Write out every entry exactly as it appears.

────────

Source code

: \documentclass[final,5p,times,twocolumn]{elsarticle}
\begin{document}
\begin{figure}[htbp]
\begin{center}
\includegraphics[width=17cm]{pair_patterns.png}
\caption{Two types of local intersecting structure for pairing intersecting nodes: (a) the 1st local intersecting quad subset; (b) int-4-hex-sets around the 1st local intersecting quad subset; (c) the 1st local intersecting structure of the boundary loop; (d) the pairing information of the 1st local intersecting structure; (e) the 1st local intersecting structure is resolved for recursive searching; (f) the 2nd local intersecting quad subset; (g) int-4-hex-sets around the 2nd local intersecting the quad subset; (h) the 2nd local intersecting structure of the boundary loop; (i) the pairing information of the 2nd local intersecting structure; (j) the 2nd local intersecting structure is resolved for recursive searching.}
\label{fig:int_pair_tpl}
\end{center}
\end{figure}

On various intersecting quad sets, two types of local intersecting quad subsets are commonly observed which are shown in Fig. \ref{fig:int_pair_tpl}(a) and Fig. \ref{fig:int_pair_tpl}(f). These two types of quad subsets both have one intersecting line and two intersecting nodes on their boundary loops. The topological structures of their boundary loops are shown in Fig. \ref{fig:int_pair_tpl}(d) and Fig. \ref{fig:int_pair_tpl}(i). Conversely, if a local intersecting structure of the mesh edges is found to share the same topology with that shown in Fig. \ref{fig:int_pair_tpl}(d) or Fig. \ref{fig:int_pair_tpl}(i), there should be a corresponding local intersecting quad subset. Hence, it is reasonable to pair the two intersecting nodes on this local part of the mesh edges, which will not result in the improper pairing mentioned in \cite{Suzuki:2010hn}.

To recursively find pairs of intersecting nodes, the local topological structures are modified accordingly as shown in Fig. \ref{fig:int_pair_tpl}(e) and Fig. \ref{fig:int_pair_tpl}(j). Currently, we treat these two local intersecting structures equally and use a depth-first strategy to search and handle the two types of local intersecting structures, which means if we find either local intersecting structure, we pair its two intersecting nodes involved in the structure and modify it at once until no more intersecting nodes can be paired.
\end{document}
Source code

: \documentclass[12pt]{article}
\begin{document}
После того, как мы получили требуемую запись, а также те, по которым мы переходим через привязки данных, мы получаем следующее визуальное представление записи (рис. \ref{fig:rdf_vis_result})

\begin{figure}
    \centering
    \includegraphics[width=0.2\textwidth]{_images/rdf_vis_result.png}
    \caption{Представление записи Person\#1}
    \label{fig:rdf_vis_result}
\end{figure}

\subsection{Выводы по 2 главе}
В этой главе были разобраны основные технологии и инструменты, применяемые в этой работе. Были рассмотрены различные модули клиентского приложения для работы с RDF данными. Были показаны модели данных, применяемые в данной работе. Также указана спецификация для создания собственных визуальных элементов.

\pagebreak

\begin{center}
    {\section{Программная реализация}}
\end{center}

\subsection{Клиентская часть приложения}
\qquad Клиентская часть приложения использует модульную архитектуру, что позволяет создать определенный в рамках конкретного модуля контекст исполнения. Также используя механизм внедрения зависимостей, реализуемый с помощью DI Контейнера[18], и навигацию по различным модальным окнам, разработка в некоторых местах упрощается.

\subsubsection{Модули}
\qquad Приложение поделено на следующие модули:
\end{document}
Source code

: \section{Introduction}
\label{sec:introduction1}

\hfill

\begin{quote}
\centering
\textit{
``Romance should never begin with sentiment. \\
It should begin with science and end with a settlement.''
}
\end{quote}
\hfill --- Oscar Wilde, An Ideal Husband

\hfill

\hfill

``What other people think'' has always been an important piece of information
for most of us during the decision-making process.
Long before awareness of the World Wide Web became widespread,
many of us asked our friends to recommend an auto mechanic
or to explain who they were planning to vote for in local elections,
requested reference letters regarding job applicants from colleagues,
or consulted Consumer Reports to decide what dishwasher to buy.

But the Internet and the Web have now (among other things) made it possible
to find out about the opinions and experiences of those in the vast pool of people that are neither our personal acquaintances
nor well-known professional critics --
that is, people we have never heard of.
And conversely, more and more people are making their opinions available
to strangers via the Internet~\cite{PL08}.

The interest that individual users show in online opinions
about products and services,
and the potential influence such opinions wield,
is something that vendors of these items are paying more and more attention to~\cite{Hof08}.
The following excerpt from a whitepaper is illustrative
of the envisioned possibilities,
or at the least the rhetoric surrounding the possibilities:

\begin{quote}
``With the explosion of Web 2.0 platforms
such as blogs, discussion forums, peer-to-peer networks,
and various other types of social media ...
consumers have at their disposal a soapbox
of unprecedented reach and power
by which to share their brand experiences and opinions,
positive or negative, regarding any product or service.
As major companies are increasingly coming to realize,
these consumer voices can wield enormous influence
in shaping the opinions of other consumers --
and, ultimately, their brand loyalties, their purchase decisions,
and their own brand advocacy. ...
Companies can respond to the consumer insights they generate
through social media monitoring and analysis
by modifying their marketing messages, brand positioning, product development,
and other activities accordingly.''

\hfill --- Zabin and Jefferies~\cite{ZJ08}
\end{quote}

────────

_Answer box_:
Source code

: \documentclass[final,5p,times,twocolumn]{elsarticle}
\begin{document}
\begin{figure}[htbp]
\begin{center}
\includegraphics[width=17cm]{pair_patterns.png}
\caption{Two types of local intersecting structure for pairing intersecting nodes: (a) the 1st local intersecting quad subset; (b) int-4-hex-sets around the 1st local intersecting quad subset; (c) the 1st local intersecting structure of the boundary loop; (d) the pairing information of the 1st local intersecting structure; (e) the 1st local intersecting structure is resolved for recursive searching; (f) the 2nd local intersecting quad subset; (g) int-4-hex-sets around the 2nd local intersecting the quad subset; (h) the 2nd local intersecting structure of the boundary loop; (i) the pairing information of the 2nd local intersecting structure; (j) the 2nd local intersecting structure is resolved for recursive searching.}
\label{fig:int_pair_tpl}
\end{center}
\end{figure}

On various intersecting quad sets, two types of local intersecting quad subsets are commonly observed which are shown in Fig. \ref{fig:int_pair_tpl}(a) and Fig. \ref{fig:int_pair_tpl}(f). These two types of quad subsets both have one intersecting line and two intersecting nodes on their boundary loops. The topological structures of their boundary loops are shown in Fig. \ref{fig:int_pair_tpl}(d) and Fig. \ref{fig:int_pair_tpl}(i). Conversely, if a local intersecting structure of the mesh edges is found to share the same topology with that shown in Fig. \ref{fig:int_pair_tpl}(d) or Fig. \ref{fig:int_pair_tpl}(i), there should be a corresponding local intersecting quad subset. Hence, it is reasonable to pair the two intersecting nodes on this local part of the mesh edges, which will not result in the improper pairing mentioned in \cite{Suzuki:2010hn}.

To recursively find pairs of intersecting nodes, the local topological structures are modified accordingly as shown in Fig. \ref{fig:int_pair_tpl}(e) and Fig. \ref{fig:int_pair_tpl}(j). Currently, we treat these two local intersecting structures equally and use a depth-first strategy to search and handle the two types of local intersecting structures, which means if we find either local intersecting structure, we pair its two intersecting nodes involved in the structure and modify it at once until no more intersecting nodes can be paired.
\end{document}
Source code

: \documentclass[12pt]{article}
\begin{document}
После того, как мы получили требуемую запись, а также те, по которым мы переходим через привязки данных, мы получаем следующее визуальное представление записи (рис. \ref{fig:rdf_vis_result})

\begin{figure}
    \centering
    \includegraphics[width=0.2\textwidth]{_images/rdf_vis_result.png}
    \caption{Представление записи Person\#1}
    \label{fig:rdf_vis_result}
\end{figure}

\subsection{Выводы по 2 главе}
В этой главе были разобраны основные технологии и инструменты, применяемые в этой работе. Были рассмотрены различные модули клиентского приложения для работы с RDF данными. Были показаны модели данных, применяемые в данной работе. Также указана спецификация для создания собственных визуальных элементов.

\pagebreak

\begin{center}
    {\section{Программная реализация}}
\end{center}

\subsection{Клиентская часть приложения}
\qquad Клиентская часть приложения использует модульную архитектуру, что позволяет создать определенный в рамках конкретного модуля контекст исполнения. Также используя механизм внедрения зависимостей, реализуемый с помощью DI Контейнера[18], и навигацию по различным модальным окнам, разработка в некоторых местах упрощается.

\subsubsection{Модули}
\qquad Приложение поделено на следующие модули:
\end{document}
Source code

: \section{Introduction}
\label{sec:introduction1}

\hfill

\begin{quote}
\centering
\textit{
``Romance should never begin with sentiment. \\
It should begin with science and end with a settlement.''
}
\end{quote}
\hfill --- Oscar Wilde, An Ideal Husband

\hfill

\hfill

``What other people think'' has always been an important piece of information
for most of us during the decision-making process.
Long before awareness of the World Wide Web became widespread,
many of us asked our friends to recommend an auto mechanic
or to explain who they were planning to vote for in local elections,
requested reference letters regarding job applicants from colleagues,
or consulted Consumer Reports to decide what dishwasher to buy.

But the Internet and the Web have now (among other things) made it possible
to find out about the opinions and experiences of those in the vast pool of people that are neither our personal acquaintances
nor well-known professional critics --
that is, people we have never heard of.
And conversely, more and more people are making their opinions available
to strangers via the Internet~\cite{PL08}.

The interest that individual users show in online opinions
about products and services,
and the potential influence such opinions wield,
is something that vendors of these items are paying more and more attention to~\cite{Hof08}.
The following excerpt from a whitepaper is illustrative
of the envisioned possibilities,
or at the least the rhetoric surrounding the possibilities:

\begin{quote}
``With the explosion of Web 2.0 platforms
such as blogs, discussion forums, peer-to-peer networks,
and various other types of social media ...
consumers have at their disposal a soapbox
of unprecedented reach and power
by which to share their brand experiences and opinions,
positive or negative, regarding any product or service.
As major companies are increasingly coming to realize,
these consumer voices can wield enormous influence
in shaping the opinions of other consumers --
and, ultimately, their brand loyalties, their purchase decisions,
and their own brand advocacy. ...
Companies can respond to the consumer insights they generate
through social media monitoring and analysis
by modifying their marketing messages, brand positioning, product development,
and other activities accordingly.''

\hfill --- Zabin and Jefferies~\cite{ZJ08}
\end{quote}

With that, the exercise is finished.